** Exercise input follows **

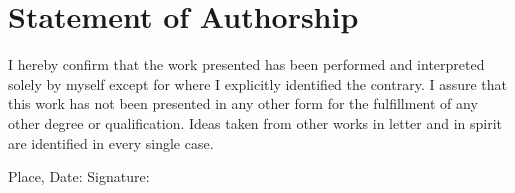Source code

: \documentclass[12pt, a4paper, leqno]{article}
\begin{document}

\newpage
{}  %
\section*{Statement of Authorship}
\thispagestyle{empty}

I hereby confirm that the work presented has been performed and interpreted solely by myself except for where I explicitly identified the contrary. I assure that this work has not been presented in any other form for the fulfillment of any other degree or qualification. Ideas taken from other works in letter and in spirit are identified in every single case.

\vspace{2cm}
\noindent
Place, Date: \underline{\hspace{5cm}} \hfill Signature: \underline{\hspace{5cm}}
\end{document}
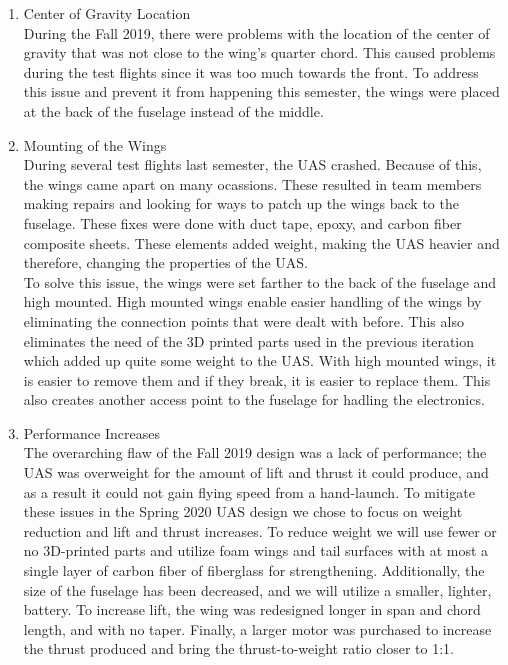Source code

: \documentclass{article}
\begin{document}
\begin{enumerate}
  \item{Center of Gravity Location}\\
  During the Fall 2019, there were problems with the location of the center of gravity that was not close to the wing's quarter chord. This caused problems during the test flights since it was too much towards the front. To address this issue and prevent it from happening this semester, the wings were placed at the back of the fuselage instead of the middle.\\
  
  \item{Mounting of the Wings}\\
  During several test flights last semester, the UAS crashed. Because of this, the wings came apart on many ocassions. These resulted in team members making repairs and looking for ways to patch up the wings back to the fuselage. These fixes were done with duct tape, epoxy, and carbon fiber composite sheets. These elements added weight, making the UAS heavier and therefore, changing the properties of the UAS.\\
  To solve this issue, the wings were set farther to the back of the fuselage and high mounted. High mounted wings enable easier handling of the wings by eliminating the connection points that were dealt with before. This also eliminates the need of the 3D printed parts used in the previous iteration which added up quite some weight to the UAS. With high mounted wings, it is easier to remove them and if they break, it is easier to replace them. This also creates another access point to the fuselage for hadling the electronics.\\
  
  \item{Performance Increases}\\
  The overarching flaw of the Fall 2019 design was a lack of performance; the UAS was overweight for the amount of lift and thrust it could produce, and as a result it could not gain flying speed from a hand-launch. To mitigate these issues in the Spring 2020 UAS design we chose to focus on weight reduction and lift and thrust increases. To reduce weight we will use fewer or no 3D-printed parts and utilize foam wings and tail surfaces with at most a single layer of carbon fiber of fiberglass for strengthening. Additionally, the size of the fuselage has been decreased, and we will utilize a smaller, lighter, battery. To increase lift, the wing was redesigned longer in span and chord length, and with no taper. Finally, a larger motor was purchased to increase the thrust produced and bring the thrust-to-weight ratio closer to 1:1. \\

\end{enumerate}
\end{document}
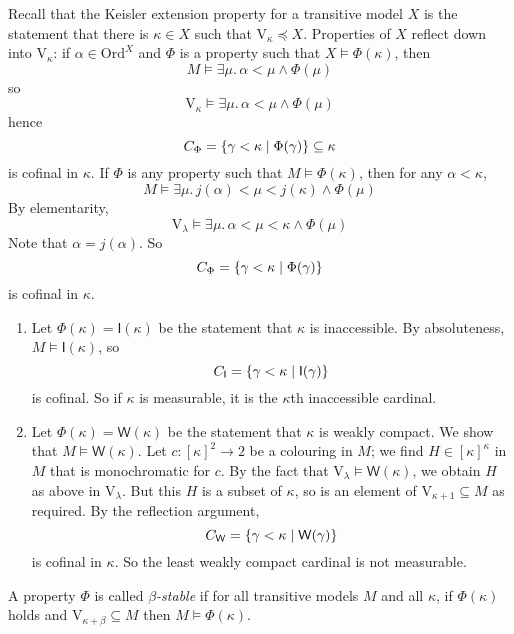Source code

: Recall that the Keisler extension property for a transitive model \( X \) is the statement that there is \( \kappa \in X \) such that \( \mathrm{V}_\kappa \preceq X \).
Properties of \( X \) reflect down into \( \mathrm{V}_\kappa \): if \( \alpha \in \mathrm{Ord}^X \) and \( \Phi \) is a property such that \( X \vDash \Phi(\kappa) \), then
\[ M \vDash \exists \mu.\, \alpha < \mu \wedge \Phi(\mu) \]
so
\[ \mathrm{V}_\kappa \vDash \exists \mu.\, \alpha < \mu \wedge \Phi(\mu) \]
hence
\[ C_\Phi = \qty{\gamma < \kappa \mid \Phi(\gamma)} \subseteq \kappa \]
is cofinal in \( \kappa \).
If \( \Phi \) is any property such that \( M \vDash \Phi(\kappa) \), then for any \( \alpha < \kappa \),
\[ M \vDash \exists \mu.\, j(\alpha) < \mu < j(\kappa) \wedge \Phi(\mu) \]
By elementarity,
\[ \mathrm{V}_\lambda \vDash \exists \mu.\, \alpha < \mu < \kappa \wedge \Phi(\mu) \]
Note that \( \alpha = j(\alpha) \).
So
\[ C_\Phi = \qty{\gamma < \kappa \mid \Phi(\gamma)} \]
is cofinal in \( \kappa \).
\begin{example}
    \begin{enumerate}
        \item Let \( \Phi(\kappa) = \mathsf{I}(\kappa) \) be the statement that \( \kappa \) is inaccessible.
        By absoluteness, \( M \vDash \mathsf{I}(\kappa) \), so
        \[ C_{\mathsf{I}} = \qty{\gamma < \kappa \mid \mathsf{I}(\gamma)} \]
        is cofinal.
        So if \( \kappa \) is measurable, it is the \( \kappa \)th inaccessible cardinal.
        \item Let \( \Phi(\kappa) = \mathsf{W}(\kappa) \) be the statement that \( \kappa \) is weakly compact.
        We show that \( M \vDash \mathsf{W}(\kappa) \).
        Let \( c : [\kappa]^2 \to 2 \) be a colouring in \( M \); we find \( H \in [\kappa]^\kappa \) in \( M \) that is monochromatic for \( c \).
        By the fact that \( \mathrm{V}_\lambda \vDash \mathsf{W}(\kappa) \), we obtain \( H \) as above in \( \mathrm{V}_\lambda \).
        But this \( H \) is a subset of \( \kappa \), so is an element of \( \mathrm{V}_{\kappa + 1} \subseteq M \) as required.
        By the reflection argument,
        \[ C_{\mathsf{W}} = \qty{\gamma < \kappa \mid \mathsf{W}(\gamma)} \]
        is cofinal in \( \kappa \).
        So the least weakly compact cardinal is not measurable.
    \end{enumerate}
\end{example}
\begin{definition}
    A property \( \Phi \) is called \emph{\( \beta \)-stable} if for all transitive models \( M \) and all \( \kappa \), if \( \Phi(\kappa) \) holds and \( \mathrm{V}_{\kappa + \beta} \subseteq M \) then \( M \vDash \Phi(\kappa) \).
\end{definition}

** End of Exercise input **

How many of the lines in the records include the string "begin"? Reply with the number alone.

6